1. Map tasks and choose targets. Identify processes that consume time but do not require clinical judgement. Pick one operational tool and one clinical tool with clear success metrics.
2. Prepare data and governance. Confirm lawful bases for data access. Map data flows to the Single Patient Record: Configure access controls and audit logging. Define escalation routes.
3. Design workflows with users. Build steps that place the pharmacist at validation points. Keep interfaces simple. Avoid alert overload by focusing on high-risk rules first.
4. Train and rehearse. Run tabletop scenarios for common edge cases to identify and address potential issues. Teach teams how to document AI-assisted decisions.
5. Start small and measure. Pilot at one site. Track accuracy, time saved, intervention rates and patient feedback. Review equality impacts.
6. Iterate and scale. Address pain points, update guidance, and expand to additional use cases once results are stable.
Measuring impact with meaningful metrics
Evidence should capture safety, efficiency and equity.
Safety. Rate of prevented dispensing errors, reduction in high-risk interactions, adherence to monitoring prompts, and documented overrides with justification.
Efficiency. Time saved per task, consultations delivered per full-time equivalent, turnaround time for prescription queries and stockout rates.
Equity. Performance by age group, deprivation quintile and ethnicity where data are available. False positive and false negative rates across subgroups.
Experience. Patient reported clarity and trust, staff confidence in using tools, and prescriber feedback on the relevance of pharmacist queries.
Limitations, uncertainties and research needs
Several constraints remain. Many reported gains come from single-site examples and early deployments. Generalisability is uncertain. Data quality varies across different settings, which in turn affects the performance of models. Drift over time requires maintenance resources that organisations may not have budgeted. There is a risk that enthusiasm for automation could deskill teams if supervision is weak. Digital exclusion is a live concern in communities with low access or confidence. Rigorous studies that compare AI-supported models with standard care on hard outcomes are still limited. Future work should prioritise multicentre trials, robust post-market surveillance, and open reporting of both failures and successes.
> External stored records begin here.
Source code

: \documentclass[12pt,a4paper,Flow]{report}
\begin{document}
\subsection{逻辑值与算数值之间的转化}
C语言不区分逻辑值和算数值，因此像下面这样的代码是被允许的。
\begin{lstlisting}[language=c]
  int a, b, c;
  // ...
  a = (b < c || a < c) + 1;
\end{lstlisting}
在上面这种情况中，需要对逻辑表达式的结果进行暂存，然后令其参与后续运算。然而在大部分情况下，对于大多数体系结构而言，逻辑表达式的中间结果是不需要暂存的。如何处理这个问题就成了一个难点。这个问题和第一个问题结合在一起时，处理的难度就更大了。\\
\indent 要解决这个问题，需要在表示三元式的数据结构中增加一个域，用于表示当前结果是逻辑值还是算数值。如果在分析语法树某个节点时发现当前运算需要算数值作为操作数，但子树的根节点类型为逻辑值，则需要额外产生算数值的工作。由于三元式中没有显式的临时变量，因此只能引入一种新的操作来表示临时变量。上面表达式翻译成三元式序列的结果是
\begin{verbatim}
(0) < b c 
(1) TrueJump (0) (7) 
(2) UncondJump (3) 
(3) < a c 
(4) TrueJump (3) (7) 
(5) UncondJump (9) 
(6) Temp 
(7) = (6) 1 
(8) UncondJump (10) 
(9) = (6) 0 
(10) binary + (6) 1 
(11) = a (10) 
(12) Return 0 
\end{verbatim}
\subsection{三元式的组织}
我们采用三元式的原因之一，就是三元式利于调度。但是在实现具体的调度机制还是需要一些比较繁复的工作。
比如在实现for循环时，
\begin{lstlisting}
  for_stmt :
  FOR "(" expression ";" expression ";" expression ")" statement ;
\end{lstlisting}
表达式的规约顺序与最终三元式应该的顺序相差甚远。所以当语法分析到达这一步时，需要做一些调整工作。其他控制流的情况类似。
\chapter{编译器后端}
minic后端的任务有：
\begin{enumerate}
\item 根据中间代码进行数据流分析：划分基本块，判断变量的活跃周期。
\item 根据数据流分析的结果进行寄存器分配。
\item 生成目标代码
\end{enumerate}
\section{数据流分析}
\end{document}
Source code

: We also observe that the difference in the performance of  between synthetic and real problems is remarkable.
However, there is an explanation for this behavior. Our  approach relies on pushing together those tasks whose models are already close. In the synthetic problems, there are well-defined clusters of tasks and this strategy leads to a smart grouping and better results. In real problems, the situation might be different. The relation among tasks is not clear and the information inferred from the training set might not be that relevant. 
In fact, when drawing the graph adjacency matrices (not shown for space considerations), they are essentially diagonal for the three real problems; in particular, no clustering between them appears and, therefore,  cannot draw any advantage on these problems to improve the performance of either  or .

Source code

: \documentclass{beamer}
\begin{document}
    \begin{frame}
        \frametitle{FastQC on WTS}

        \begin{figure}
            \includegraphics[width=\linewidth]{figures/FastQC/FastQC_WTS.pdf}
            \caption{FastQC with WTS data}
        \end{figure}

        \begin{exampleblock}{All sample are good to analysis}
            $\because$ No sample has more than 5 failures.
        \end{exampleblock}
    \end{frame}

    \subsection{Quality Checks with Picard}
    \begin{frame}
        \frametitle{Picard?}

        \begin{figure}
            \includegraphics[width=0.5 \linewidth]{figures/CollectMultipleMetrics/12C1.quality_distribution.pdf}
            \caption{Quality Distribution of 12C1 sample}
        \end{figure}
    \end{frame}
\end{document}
Practical guidance for day one safe use
Keep three rules at the counter. First, always verify identity and context before acting on an alert. Second, document the involvement of AI when it shapes a decision, including the clinical reasoning that led to acceptance or rejection. Third, disclose data uses in simple language and record consent or objections. If a tool’s output conflicts with clinical sense, stop and escalate. Use double checks for high-risk medicines and vulnerable patients. Develop a concise library of standard explanations for common concerns about AI in healthcare, and then tailor them to meet the individual’s specific needs.
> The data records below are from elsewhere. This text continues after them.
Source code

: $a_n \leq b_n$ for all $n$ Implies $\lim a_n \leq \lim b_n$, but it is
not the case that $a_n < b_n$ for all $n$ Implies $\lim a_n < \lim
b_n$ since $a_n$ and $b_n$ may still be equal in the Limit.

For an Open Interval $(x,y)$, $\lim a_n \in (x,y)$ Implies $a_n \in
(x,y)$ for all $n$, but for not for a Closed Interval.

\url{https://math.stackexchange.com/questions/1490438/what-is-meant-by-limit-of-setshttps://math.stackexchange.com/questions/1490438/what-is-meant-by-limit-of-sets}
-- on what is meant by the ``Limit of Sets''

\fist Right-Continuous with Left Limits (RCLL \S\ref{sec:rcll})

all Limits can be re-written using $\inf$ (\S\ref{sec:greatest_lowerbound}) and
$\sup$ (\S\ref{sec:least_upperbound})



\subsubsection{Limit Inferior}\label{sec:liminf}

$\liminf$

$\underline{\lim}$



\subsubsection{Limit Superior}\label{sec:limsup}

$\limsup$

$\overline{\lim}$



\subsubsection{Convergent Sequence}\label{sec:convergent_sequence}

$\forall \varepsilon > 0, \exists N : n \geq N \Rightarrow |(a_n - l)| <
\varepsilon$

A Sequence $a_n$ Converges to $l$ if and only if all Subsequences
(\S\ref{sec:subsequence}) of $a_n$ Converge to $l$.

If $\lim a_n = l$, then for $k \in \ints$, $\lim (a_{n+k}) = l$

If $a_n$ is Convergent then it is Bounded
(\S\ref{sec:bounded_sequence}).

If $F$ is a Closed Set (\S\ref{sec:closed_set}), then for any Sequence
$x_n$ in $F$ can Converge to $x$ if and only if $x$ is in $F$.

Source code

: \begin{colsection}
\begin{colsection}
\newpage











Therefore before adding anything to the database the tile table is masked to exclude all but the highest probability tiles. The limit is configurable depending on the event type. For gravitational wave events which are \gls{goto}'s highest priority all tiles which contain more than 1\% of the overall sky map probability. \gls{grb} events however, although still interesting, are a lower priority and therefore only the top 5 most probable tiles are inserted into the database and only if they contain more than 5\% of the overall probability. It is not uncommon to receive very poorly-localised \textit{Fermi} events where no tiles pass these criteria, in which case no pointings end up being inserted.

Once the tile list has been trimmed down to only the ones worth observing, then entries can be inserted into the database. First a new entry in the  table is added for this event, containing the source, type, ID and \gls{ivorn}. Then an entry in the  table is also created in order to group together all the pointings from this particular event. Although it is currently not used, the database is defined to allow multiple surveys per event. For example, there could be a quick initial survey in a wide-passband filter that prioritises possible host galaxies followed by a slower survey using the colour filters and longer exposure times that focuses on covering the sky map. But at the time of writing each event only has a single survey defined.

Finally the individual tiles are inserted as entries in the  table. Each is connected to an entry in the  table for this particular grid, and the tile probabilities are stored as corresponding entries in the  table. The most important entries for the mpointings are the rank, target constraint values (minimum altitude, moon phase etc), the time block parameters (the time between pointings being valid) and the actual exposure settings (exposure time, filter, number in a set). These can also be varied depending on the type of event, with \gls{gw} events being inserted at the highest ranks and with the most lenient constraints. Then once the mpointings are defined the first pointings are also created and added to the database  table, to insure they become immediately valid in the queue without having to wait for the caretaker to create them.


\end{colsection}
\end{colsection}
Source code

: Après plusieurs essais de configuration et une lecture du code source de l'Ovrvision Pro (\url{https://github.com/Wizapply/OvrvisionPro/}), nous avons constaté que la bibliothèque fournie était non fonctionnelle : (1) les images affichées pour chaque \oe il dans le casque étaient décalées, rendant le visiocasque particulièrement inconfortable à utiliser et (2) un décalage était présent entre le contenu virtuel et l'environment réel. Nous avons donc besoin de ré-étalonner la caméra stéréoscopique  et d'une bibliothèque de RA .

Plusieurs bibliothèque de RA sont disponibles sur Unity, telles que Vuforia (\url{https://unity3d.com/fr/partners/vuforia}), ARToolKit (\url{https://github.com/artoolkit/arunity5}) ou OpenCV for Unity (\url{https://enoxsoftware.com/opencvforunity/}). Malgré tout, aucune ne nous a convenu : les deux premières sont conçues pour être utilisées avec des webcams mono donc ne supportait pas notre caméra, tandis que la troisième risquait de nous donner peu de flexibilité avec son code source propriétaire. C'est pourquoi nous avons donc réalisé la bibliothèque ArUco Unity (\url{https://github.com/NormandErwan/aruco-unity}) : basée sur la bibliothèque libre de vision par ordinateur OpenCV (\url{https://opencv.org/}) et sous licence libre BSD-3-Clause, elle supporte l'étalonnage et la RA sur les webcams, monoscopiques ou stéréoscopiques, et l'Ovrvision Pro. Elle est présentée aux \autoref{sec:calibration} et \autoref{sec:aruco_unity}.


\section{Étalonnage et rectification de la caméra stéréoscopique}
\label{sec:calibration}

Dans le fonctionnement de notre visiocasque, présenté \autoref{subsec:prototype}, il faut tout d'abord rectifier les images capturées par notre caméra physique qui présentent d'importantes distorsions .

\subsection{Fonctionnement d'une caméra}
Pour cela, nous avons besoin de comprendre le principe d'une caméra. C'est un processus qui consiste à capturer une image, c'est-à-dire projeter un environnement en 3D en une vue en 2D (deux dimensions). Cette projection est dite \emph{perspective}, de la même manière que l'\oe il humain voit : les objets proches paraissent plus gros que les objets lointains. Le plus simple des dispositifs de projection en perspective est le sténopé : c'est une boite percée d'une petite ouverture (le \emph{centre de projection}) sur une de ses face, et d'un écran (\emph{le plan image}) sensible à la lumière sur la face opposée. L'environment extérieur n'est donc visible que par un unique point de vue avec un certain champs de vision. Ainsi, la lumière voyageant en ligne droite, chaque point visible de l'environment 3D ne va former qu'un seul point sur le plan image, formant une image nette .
Conclusion: moving from pilots to trusted practice
UK health policy is aligning capacity, data, and community access to support AI-enabled care. Public confidence will follow only when people see competent professionals using tools to make their care safer and more personal. Pharmacists are well placed to make that case every day. They convert predictions into actions, catch edge cases that models miss, and explain choices in language patients understand. Think of AI as a microscope. It sharpens detail, but it still needs a trained eye to interpret the view and act on it. When that trained eye belongs to a pharmacist at the heart of a neighbourhood team, AI shifts from scepticism to alliance and from promise to practice.